For further details on data definitions and procedures, see the SPSS Reference Guide (Release 6.1), and SPSS Advanced Statistics (Release 6.1).
Writing an SPSS syntax file
Now that we have looked at the steps involved in creating an SPSS program, the next step is to write one. This example is for the sample research topic we discussed earlier. Suppose you decided to include your data within (inline) the program file. First, look at the program file in its simple form.
TITLE 'COMPUTER ANXIETY IN MIDDLE SCHOOL CHILDREN'. DATA LIST /ID 1-2 SEX 3 (A) EXP 4 SCHOOL 5 C1 TO C10 6-15 M1 TO M10 16-25 MATHSCOR 26-27 COMPSCOR 28-29. MISSING VALUES MATHSCOR COMPSCOR (99). BEGIN DATA [data entered here] END DATA. LIST VARIABLES=SEX EXP SCHOOL MATHSCOR COMPSCOR/CASES=10. FREQUENCIES VARIABLES=SEX EXP SCHOOL. FINISH.
The program begins with an optional TITLE command. The DATA LIST command names the variables followed by the column specification for each. The TO keyword specifies the names of variables in sequential order. Missing values for the two variables (mathscor, compscor) are declared through the MISSING VALUE command. A comment is added to the end of the missing value command demarcated by /*. Since the data are inline, the beginning of the data line is declared using the BEGIN DATA command, and the end of the data line with the END DATA command. The LIST procedure displays in standard format the values of the variables for 10 cases in the active file. Using this procedure may be a good way to check whether the data are being read by program as you wanted them to read. The CASE subcommand controls the number of observations to be processed for this procedure. The FREQUENCIES command requests tables for 5 variables.
Next, expand the program to include some additional features of SPSS. The data file, clas.dat, is an external file. Comments are provided in several places for clarity.
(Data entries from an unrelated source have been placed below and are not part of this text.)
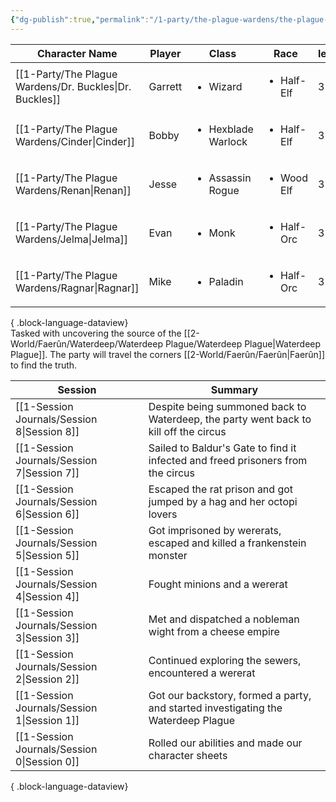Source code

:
 ```yaml
---
{"dg-publish":true,"permalink":"/1-party/the-plague-wardens/the-plague-wardens/","tags":["gardenEntry"],"created":"2025-02-19T20:56:05.000-05:00","updated":"2025-02-24T20:53:45.583-05:00"}
---
```


| Character Name                                             | Player  | Class                              | Race                       | level |
| ---------------------------------------------------------- | ------- | ---------------------------------- | -------------------------- | ----- |
| [[1-Party/The Plague Wardens/Dr. Buckles\|Dr. Buckles]] | Garrett | <ul><li>Wizard</li></ul>           | <ul><li>Half-Elf</li></ul> | 3     |
| [[1-Party/The Plague Wardens/Cinder\|Cinder]]           | Bobby   | <ul><li>Hexblade Warlock</li></ul> | <ul><li>Half-Elf</li></ul> | 3     |
| [[1-Party/The Plague Wardens/Renan\|Renan]]             | Jesse   | <ul><li>Assassin Rogue</li></ul>   | <ul><li>Wood Elf</li></ul> | 3     |
| [[1-Party/The Plague Wardens/Jelma\|Jelma]]             | Evan    | <ul><li>Monk</li></ul>             | <ul><li>Half-Orc</li></ul> | 3     |
| [[1-Party/The Plague Wardens/Ragnar\|Ragnar]]           | Mike    | <ul><li>Paladin</li></ul>          | <ul><li>Half-Orc</li></ul> | 3     |

{ .block-language-dataview}
<br> 
Tasked with uncovering the source of the [[2-World/Faerûn/Waterdeep/Waterdeep Plague/Waterdeep Plague\|Waterdeep Plague]]. The party will travel the corners [[2-World/Faerûn/Faerûn\|Faerûn]] to find the truth.


| Session                                        | Summary                                                                              |
| ---------------------------------------------- | ------------------------------------------------------------------------------------ |
| [[1-Session Journals/Session 8\|Session 8]] | Despite being summoned back to Waterdeep, the party went back to kill off the circus |
| [[1-Session Journals/Session 7\|Session 7]] | Sailed to Baldur's Gate to find it infected and freed prisoners from the circus      |
| [[1-Session Journals/Session 6\|Session 6]] | Escaped the rat prison and got jumped by a hag and her octopi lovers                 |
| [[1-Session Journals/Session 5\|Session 5]] | Got imprisoned by wererats, escaped and killed a frankenstein monster                |
| [[1-Session Journals/Session 4\|Session 4]] | Fought minions and a wererat                                                         |
| [[1-Session Journals/Session 3\|Session 3]] | Met and dispatched a nobleman wight from a cheese empire                             |
| [[1-Session Journals/Session 2\|Session 2]] | Continued exploring the sewers, encountered a wererat                                |
| [[1-Session Journals/Session 1\|Session 1]] | Got our backstory, formed a party, and started investigating the Waterdeep Plague    |
| [[1-Session Journals/Session 0\|Session 0]] | Rolled our abilities and made our character sheets                                   |

{ .block-language-dataview}
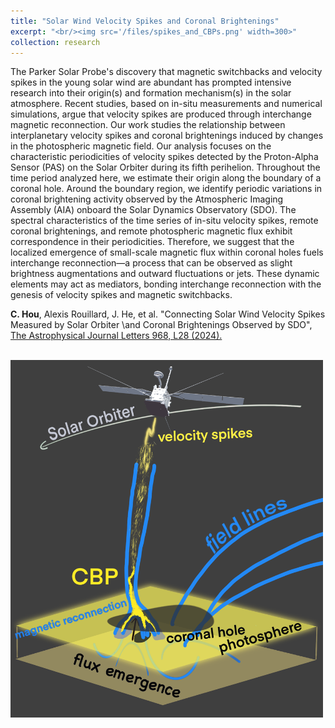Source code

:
 ```yaml
---
title: "Solar Wind Velocity Spikes and Coronal Brightenings"
excerpt: "<br/><img src='/files/spikes_and_CBPs.png' width=300>"
collection: research
---
```


The Parker Solar Probe's discovery that magnetic switchbacks and velocity spikes in the young solar wind are abundant has prompted intensive research into their origin(s) and formation mechanism(s) in the solar atmosphere. Recent studies, based on in-situ measurements and numerical simulations, argue that velocity spikes are produced through interchange magnetic reconnection. Our work studies the relationship between interplanetary velocity spikes and coronal brightenings induced by changes in the photospheric magnetic field. Our analysis focuses on the characteristic periodicities of velocity spikes detected by the Proton-Alpha Sensor (PAS) on the Solar Orbiter during its fifth perihelion. Throughout the time period analyzed here, we estimate their origin along the boundary of a coronal hole. Around the boundary region, we identify periodic variations in coronal brightening activity observed by the Atmospheric Imaging Assembly (AIA) onboard the Solar Dynamics Observatory (SDO). The spectral characteristics of the time series of in-situ velocity spikes, remote coronal brightenings, and remote photospheric magnetic flux exhibit correspondence in their periodicities. Therefore, we suggest that the localized emergence of small-scale magnetic flux within coronal holes fuels interchange reconnection—a process that can be observed as slight brightness augmentations and outward fluctuations or jets. These dynamic elements may act as mediators, bonding interchange reconnection with the genesis of velocity spikes and magnetic switchbacks.

__C. Hou__, Alexis Rouillard, J. He, et al. "Connecting Solar Wind Velocity Spikes Measured by Solar Orbiter \\and Coronal Brightenings Observed by SDO", [The Astrophysical Journal Letters 968, L28 (2024).](https://iopscience.iop.org/article/10.3847/2041-8213/ad4eda)

<br/><img src='/files/spikes_and_CBPs.png' width=500>
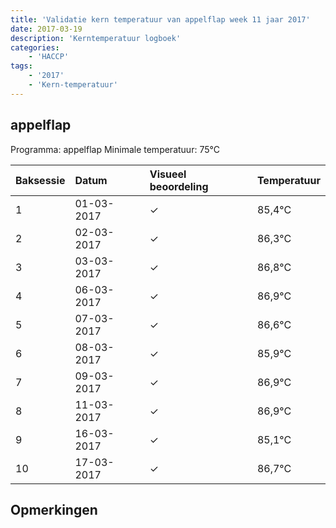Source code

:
 ```yaml
---
title: 'Validatie kern temperatuur van appelflap week 11 jaar 2017'
date: 2017-03-19
description: 'Kerntemperatuur logboek'
categories:
    - 'HACCP'
tags:
    - '2017'
    - 'Kern-temperatuur'
---
```


## appelflap

Programma: appelflap
Minimale temperatuur: 75°C

| Baksessie | Datum | Visueel beoordeling | Temperatuur |
|:---|:---|:---|:---|
| 1 | 01-03-2017 | &check; | 85,4°C |
| 2 | 02-03-2017 | &check; | 86,3°C |
| 3 | 03-03-2017 | &check; | 86,8°C |
| 4 | 06-03-2017 | &check; | 86,9°C |
| 5 | 07-03-2017 | &check; | 86,6°C |
| 6 | 08-03-2017 | &check; | 85,9°C |
| 7 | 09-03-2017 | &check; | 86,9°C |
| 8 | 11-03-2017 | &check; | 86,9°C |
| 9 | 16-03-2017 | &check; | 85,1°C |
| 10 | 17-03-2017 | &check; | 86,7°C |

## Opmerkingen


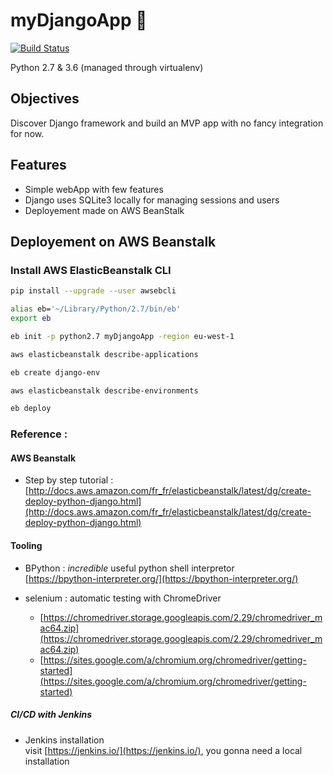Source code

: # myDjangoApp :metal:

[![Build Status](https://travis-ci.org/vincedgy/myDjangoApp.svg?branch=master)](https://travis-ci.org/vincedgy/myDjangoApp)

Python 2.7 & 3.6 (managed through virtualenv)

## Objectives

Discover Django framework and build an MVP app with no fancy integration for now.

## Features

- Simple webApp with few features
- Django uses SQLite3 locally for managing sessions and users
- Deployement made on AWS BeanStalk

## Deployement on AWS Beanstalk

### Install AWS ElasticBeanstalk CLI

```bash
pip install --upgrade --user awsebcli

alias eb='~/Library/Python/2.7/bin/eb'
export eb

eb init -p python2.7 myDjangoApp -region eu-west-1

aws elasticbeanstalk describe-applications

eb create django-env

aws elasticbeanstalk describe-environments

eb deploy
```

### Reference :

#### AWS Beanstalk
* Step by step tutorial : <br> [http://docs.aws.amazon.com/fr_fr/elasticbeanstalk/latest/dg/create-deploy-python-django.html](http://docs.aws.amazon.com/fr_fr/elasticbeanstalk/latest/dg/create-deploy-python-django.html)

#### Tooling

* BPython : *incredible* useful python shell interpretor <br>
[https://bpython-interpreter.org/](https://bpython-interpreter.org/)

* selenium : automatic testing with ChromeDriver
    - [https://chromedriver.storage.googleapis.com/2.29/chromedriver_mac64.zip](https://chromedriver.storage.googleapis.com/2.29/chromedriver_mac64.zip)
    - [https://sites.google.com/a/chromium.org/chromedriver/getting-started](https://sites.google.com/a/chromium.org/chromedriver/getting-started)
    
##### CI/CD with Jenkins

- Jenkins installation<br>
visit [https://jenkins.io/](https://jenkins.io/), you gonna need a local installation 

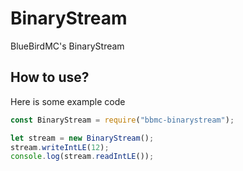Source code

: # BinaryStream
BlueBirdMC's BinaryStream

## How to use?
Here is some example code
```js
const BinaryStream = require("bbmc-binarystream");

let stream = new BinaryStream();
stream.writeIntLE(12);
console.log(stream.readIntLE());
```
TITLE 'COMPUTER ANXIETY IN MIDDLE SCHOOL CHILDREN'. DATA LIST FILE=clas.dat /ID 1-2 SEX 3 (A) EXP 4 SCHOOL 5 C1 TO C10 6-15 M1 TO M10 16-25 MATHSCOR 26-27 COMPSCOR 28-29. MISSING VALUES MATHSCOR COMPSCOR (99). RECODE C3 C5 C6 C10 M3 M7 M8 M9 (1=5) (2=4) (3=3) (4=2) (5=1). RECODE SEX ('M'=1) ('F'=2) INTO NSEX. /* char var into numeric var COMPUTE MATHATTI = M1+M2+M3+M4+M5+M6+M7+M8+M9+M10. COMPUTE COMPOPI = SUM (C1 TO C10) /* total 10 items using SUM function VARIABLE LABELS ID 'STUDENT IDENTIFICATION' SEX 'STUDENT GENDER' EXP 'YRS OF COMP EXPERIENCE' SCHOOL 'SCHOOL REPRESENTING' MATHSCOR 'SCORE IN MATHEMATICS' COMPSCOR 'SCORE IN COMPUTER SCIENCE' COMPOPI 'TOTAL FOR COMP SURVEY' MATHATTI 'TOTAL FOR MATHATTI SCALE'. VALUE LABELS SEX 'M' 'MALE' 'F' 'FEMALE'/ EXP 1 'UPTO 1 YEAR' 2 '2 YEARS' 3 '3 OR MORE YRS'/ SCHOOL 1 'RURAL' 2 'CITY' 3 'SUBURBAN'/ C1 TO C10 1 'STRONGLY DISAGREE' 2 'DISAGREE' 3 'UNDECIDED' 4 'AGREE' 5 'STRONGLY AGREE'/ M1 TO M10 1 'STRONGLY DISAGREE' 2 'DISAGREE' 3 'UNDECIDED' 4 'AGREE' 5 'STRONGLY AGREE'. PRINT FORMATS COMPOPI MATHATTI (F2.0). /*Specifying the print format LIST VARIABLES=SEX EXP SCHOOL MATHSCOR COMPSCOR COMPOPI MATHATTI /FORMAT=NUMBERED/ CASES=10. /* only the 1st 10 cases FREQUENCIES VARIABLES=SEX,EXP,SCHOOL /STATISTICS=ALL. TEMPORARY. SELECT IF SEX EQ 'F'. FREQUENCIES VARIABLES=SEX EXP SCHOOL /STATISTICS=ALL. CROSSTABS TABLES=SEX BY EXP SCHOOL. DESCRIPTIVES COMPOPI MATHATTI MATHSCOR COMPSCOR. ANOVA COMPOPI BY EXP (1,3) NSEX (1,2). FINISH.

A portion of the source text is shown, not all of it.